Zaginęła
Margaret jak zawsze o 7 rano szykowała się do szkoły. Tata
jeszcze spał, miał dziś wolne. Dziewczynka nie chciała ich budzić, więc po
cichutku wyszła z domu. Ojciec wstał dopiero o 8:30, kiedy dziewczynka już od
30 minut siedziała za ławką ucząc się ortografii. Był w dobrym humorze, ale po
10 minutach jego dobry humor zniknął. Wstał jak zwykle z łóżka, przeciągnął się
i poszedł do salonu. Matka była zazwyczaj o tej porze na nogach.
- Zrób mi
kawę, tylko szybko!
Pomimo krzyku, nie usłyszał, żeby w
kuchni matka włączyła expres. Odwrócił głowę w kierunku kuchni. Matki tam nie
było. Wstał z kanapy, żeby poszukać jej w domu. Jednak jej nie znalazł. Wziął
komórkę leżącą na stole i zadzwonił do niej. Nie odbierała. Ojciec zaczynał się
robić wściekły.
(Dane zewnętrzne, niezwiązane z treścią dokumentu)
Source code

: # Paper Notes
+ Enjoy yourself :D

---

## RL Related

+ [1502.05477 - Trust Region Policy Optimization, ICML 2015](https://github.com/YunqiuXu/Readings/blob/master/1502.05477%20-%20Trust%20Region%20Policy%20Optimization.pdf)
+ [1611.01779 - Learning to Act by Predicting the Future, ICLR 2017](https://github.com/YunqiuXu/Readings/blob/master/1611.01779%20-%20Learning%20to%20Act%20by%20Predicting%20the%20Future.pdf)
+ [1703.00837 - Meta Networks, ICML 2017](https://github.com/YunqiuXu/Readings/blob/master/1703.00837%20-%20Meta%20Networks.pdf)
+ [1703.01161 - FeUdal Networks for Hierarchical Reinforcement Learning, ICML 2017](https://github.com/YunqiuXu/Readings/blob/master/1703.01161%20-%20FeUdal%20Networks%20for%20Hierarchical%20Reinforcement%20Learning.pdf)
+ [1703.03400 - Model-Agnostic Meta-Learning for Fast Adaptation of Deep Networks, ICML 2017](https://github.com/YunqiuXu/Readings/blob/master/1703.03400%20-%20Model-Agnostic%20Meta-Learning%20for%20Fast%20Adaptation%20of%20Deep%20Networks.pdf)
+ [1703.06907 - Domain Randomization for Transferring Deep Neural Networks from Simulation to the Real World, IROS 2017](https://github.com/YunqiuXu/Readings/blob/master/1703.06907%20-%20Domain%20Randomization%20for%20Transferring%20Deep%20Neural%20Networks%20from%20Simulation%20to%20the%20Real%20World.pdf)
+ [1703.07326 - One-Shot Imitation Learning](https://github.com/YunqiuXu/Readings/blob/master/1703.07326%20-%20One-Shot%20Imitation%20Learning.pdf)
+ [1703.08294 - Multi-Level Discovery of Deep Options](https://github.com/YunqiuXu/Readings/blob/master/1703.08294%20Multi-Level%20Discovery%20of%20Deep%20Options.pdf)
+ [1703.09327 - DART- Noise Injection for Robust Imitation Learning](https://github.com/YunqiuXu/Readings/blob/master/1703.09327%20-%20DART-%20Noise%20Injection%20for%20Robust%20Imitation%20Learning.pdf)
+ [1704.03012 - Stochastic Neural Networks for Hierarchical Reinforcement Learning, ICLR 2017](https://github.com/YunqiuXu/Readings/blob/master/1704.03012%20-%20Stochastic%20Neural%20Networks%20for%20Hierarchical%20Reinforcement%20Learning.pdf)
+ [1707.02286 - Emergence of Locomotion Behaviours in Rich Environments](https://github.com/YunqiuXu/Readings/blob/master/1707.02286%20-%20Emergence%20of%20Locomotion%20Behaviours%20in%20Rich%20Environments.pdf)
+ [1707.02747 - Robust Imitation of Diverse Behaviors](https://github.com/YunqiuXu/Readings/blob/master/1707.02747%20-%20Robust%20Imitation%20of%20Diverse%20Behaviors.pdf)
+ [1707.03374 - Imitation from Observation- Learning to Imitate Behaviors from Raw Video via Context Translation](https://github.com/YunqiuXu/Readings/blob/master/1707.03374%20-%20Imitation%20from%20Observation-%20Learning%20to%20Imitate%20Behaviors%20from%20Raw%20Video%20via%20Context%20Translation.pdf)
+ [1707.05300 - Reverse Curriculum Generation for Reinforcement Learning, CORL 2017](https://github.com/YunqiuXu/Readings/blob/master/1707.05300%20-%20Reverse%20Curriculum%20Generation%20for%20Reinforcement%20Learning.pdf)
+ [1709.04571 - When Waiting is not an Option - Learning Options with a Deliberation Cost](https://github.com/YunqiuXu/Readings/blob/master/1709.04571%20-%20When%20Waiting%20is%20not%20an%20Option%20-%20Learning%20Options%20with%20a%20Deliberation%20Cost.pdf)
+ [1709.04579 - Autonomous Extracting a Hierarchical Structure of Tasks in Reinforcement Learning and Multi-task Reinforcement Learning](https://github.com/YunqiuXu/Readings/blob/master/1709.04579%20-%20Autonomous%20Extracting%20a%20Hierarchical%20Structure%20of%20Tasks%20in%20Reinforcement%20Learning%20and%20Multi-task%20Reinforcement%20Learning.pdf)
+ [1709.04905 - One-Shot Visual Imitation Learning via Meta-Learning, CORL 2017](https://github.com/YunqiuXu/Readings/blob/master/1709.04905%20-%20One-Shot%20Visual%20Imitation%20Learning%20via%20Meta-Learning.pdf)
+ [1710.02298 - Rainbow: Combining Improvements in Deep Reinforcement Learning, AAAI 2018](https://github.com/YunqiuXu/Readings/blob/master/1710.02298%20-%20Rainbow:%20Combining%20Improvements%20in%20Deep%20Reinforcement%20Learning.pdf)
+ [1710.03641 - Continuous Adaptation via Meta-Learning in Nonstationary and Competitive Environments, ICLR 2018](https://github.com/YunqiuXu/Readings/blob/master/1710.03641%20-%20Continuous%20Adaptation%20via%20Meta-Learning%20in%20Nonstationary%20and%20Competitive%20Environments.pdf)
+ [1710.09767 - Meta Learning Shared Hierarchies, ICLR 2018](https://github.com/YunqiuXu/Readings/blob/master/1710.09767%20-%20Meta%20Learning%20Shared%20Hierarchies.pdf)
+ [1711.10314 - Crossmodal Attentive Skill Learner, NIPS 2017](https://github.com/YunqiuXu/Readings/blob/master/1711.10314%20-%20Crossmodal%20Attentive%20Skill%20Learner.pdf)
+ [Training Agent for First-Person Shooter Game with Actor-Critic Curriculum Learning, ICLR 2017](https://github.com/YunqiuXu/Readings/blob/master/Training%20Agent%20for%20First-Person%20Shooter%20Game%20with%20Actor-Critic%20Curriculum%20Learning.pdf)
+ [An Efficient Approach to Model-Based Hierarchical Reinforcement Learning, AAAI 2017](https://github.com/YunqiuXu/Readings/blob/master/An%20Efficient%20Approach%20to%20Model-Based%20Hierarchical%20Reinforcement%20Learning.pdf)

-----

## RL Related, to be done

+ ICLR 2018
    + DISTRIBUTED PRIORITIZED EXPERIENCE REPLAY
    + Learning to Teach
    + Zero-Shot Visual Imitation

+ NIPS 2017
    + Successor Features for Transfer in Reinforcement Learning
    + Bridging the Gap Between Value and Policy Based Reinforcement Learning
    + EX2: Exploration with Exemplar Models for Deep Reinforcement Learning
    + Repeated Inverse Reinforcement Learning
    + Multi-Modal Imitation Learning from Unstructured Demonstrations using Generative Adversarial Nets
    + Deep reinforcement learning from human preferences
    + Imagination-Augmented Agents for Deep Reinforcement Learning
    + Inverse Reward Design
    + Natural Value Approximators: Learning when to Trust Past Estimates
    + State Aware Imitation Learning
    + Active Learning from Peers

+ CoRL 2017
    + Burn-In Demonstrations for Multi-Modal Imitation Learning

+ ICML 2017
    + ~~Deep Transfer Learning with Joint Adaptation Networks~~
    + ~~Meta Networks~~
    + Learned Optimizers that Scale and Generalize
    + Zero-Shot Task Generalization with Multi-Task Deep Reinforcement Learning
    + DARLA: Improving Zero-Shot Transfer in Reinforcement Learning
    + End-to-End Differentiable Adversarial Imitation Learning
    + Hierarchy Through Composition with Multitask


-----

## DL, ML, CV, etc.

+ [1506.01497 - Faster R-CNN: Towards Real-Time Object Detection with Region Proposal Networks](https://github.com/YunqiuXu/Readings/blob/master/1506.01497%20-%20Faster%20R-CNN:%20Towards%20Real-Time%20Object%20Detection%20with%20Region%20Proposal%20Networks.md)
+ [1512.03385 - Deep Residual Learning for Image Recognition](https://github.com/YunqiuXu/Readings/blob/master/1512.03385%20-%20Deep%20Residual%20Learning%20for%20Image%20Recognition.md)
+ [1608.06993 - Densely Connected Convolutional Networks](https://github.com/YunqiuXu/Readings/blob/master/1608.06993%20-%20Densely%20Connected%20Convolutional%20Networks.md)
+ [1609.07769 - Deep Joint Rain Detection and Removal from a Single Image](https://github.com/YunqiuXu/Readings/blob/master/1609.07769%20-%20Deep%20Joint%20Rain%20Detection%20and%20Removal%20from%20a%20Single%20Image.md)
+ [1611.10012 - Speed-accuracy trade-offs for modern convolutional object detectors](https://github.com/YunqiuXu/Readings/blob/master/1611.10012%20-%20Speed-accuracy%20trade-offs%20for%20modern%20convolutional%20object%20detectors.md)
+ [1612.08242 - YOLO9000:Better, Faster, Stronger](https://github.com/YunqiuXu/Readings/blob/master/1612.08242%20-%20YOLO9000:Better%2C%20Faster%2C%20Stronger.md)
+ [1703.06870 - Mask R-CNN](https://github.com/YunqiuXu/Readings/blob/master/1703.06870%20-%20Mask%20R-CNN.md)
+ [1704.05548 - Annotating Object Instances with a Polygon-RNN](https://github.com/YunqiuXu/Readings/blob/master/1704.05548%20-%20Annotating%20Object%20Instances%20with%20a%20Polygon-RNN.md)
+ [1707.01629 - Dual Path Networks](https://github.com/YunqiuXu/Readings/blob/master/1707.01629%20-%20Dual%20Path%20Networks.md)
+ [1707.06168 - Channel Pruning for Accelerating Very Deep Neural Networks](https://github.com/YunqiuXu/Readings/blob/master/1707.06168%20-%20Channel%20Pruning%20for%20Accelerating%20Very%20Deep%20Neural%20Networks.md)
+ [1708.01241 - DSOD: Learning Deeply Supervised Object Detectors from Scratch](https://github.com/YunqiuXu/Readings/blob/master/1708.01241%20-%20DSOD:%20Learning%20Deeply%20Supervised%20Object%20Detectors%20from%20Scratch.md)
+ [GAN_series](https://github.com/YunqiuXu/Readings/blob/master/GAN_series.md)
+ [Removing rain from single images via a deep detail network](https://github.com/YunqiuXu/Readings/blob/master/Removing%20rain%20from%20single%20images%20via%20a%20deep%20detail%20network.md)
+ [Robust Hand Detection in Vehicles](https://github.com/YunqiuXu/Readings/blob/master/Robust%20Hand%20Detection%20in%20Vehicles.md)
Zaczął nerwowo chodzić po domu. „Gdzie ona do jasnej ciasnej
jest?!” „Jak mogła zostawić mnie i Margaret, jak wróci to oberwie.” „A może
jest na policji i składa zeznanie o przemocy w rodzinie?” Różne myśli chodziły
Andrzejowi po głowie. Nie mógł się na niczym skupić. Jego wolny dzień, zamienił
się w dzień pełen stresu. Bał się zadzwonić na policję. Przecież jego żona
mogła tam być. A on wpakowałby się w jeszcze większe kłopoty. Szargały nim
mieszane uczucia strachu i wściekłości.
Nagle zazgrzytał zamek. „Nareszcie
jest! Co ona sobie wyobraża?! Zaraz oberwie!”. Jednak w drzwiach stanęła mała
Margaret.
- Margaret,
pewnie wiesz gdzie jest matka!
-Nie, a co
się stało?
- Ty mała
kłamczucho! Wiesz gdzie ona jest i nic mi nie powiesz! Kryjesz matkę!
Andrzej
uderzył Margaret, aż mała prawie upadła na ziemię. Jej ramie było całe
czerwone. Do jej oczu napłynęły łzy. Pobiegła do swojego pokoju i zamknęła
drzwi. Ojciec ruszył za nią szybkim krokiem i próbował otworzyć drzwi cisnąć w
klamkę ze wszystkich sił. Dziewczynka była taka przerażona. Podbiegła do łóżka
i szybko się pod nim schowała. Zaczęła szlochać. Nie wiedziała nawet, o co
tacie chodziło. Teraz chciała tylko przed nim uciec.
Wieczór. Sytuacja się trochę
uspokoiła i Margaret siedziała sobie w pokoju rysując. Ojciec wysyłał do
wszystkich znajomych sms’y, czy nie widzieli jej żony. Nikt jej oczywiście nie
widział. Andrzej znów ruszył w kierunku pokoju dziewczynki, tym razem drzwi nie
były zamknięte.
- Margaret,
wiesz gdzie może być mama?
- Nie, nawet
nie wiem, co się stało.
- Proszę
cię, nie kłam. Nie mam ochoty na żarty.
-Ale ja
naprawdę nie wiem.
-Margaret…
- Mówię
prawdę!
- Nie kłam!
Wiem, że kłamiesz! Miałem nadzieję, ze sama się przyznasz! Czeka cię za to
kara!
Andrzej
wziął zamach i uderzył Margaret z całej siły. Dziewczynka aż jęknęła z bólu,
schowała twarz i znów do jej oczu napłynęły łzy. Tym razem uderzył ją w drugie
ramię.
-Mam
nadzieję, że to cię oduczy kłamać. Jeśli się nie przyznasz, spotka cię jeszcze
gorsza kara. Więc lepiej mów od razu. Może jak się wyśpisz zrozumiesz, że
lepiej mnie nie okłamywać.
Margaret szybko położyła się do łóżka. Nie chciała
dostać kolejnej kary od ojca. Nie mogła jednak zasnąć, bojąc się jutrzejszego
dnia. Cały czas chodziły jej po głowie słowa ojca „…spotka cię jeszcze gorsza
kara…”. Nawet nie chciała wiedzieć, czym jest ta „gorsza kara”. Wykończona
stresem i ciągłym rozmyślaniem, głęboko zasnęła.
Ps. Przepraszam, że rzadko piszę, bywam tu itp. Tak, wiem, przepraszałam Was za to.